Let's call $u$ the longitude and $v$ the latitude. Then the meridians of longitude are closer together on the inside of the embedded torus than on the outside, but the parallels of latitude are still just as far apart for equal values of $\Delta v$. That tells us the mapping is not conformal. So the idea would be to make $(x,y,z)$ move only as fast with respect to $v$ as it moves with respect to $u$. That rate would be proportional to the distance from the center of the embedded torus.
So look at the circle \begin{align} x & = R + r \cos v \\ z & = r \sin v \end{align} i.e. $(x-R)^2 + z^2 = r^2$. Draw any line through $(x,z)=(0,0)$ that intersects that circle twice: once on the "inside", i.e. closer to $(x,z)=(0,0)$ and thus closer to the center of the torus, and once on the "outside". As that line moves, so that both of those two points of intersection move, what is the ratio of their two rates of motion along the arc? Here's an easy result I proved: That ratio of rates of motion is the same as the ratio of their $x$-coordinates! I rashly conjectured this based only on the fact that it's obviously true in the case where the aforementioned line through the origin happens to be the $x$-axis in the $xz$-plane. There didn't seem to be any obvious geometric reason why it should happen, and yet one can verify that it does.

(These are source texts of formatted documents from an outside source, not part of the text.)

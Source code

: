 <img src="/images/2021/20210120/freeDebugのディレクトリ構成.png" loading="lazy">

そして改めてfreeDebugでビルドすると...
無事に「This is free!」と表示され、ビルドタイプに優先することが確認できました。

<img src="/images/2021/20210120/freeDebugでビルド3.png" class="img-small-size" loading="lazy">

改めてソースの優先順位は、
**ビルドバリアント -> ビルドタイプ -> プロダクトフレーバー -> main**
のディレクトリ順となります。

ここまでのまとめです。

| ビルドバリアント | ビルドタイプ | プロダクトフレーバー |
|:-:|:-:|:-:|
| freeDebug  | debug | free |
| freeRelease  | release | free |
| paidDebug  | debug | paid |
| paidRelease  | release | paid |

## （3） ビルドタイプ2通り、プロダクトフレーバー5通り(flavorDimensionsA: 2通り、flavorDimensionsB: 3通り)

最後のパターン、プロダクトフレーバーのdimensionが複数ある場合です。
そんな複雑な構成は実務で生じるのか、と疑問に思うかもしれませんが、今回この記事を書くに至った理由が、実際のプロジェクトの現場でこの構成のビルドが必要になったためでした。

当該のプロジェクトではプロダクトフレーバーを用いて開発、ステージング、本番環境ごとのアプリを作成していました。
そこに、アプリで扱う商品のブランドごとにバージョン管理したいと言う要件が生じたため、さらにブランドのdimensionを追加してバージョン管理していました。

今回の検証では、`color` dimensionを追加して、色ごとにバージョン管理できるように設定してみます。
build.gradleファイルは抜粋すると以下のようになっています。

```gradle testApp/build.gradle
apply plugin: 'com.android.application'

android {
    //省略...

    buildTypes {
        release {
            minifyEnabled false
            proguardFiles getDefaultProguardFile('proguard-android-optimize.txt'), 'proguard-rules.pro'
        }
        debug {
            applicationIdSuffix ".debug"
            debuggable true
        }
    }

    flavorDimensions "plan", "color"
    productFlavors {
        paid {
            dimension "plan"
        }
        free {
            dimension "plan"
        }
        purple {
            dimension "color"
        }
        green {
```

What we would like, then, is that points $v$ and corresponding points $\pi-v$ would be mapped by $ v\mapsto \begin{cases} x = R + r k(v) \\ z = r \ell(v) \end{cases} $ to two points on the circle such that if you draw the line through them it goes straight through the origin in the $xz$-plane.
A corollary is that the point $v=\pi/2$ would get mapped to the point on the circle at which the tangent line goes through the origin.
Although this tells us exactly the mapping $(k(v),\ell(v))\mapsto(k(\pi-v),\ell(\pi-v))$, it stops short of identifying $v\mapsto(k(v),\ell(v))$, except at four special points ($(\pi/2)\mathbb{Z}\mod 2\pi\mathbb{Z}$). Hence this is not a complete answer.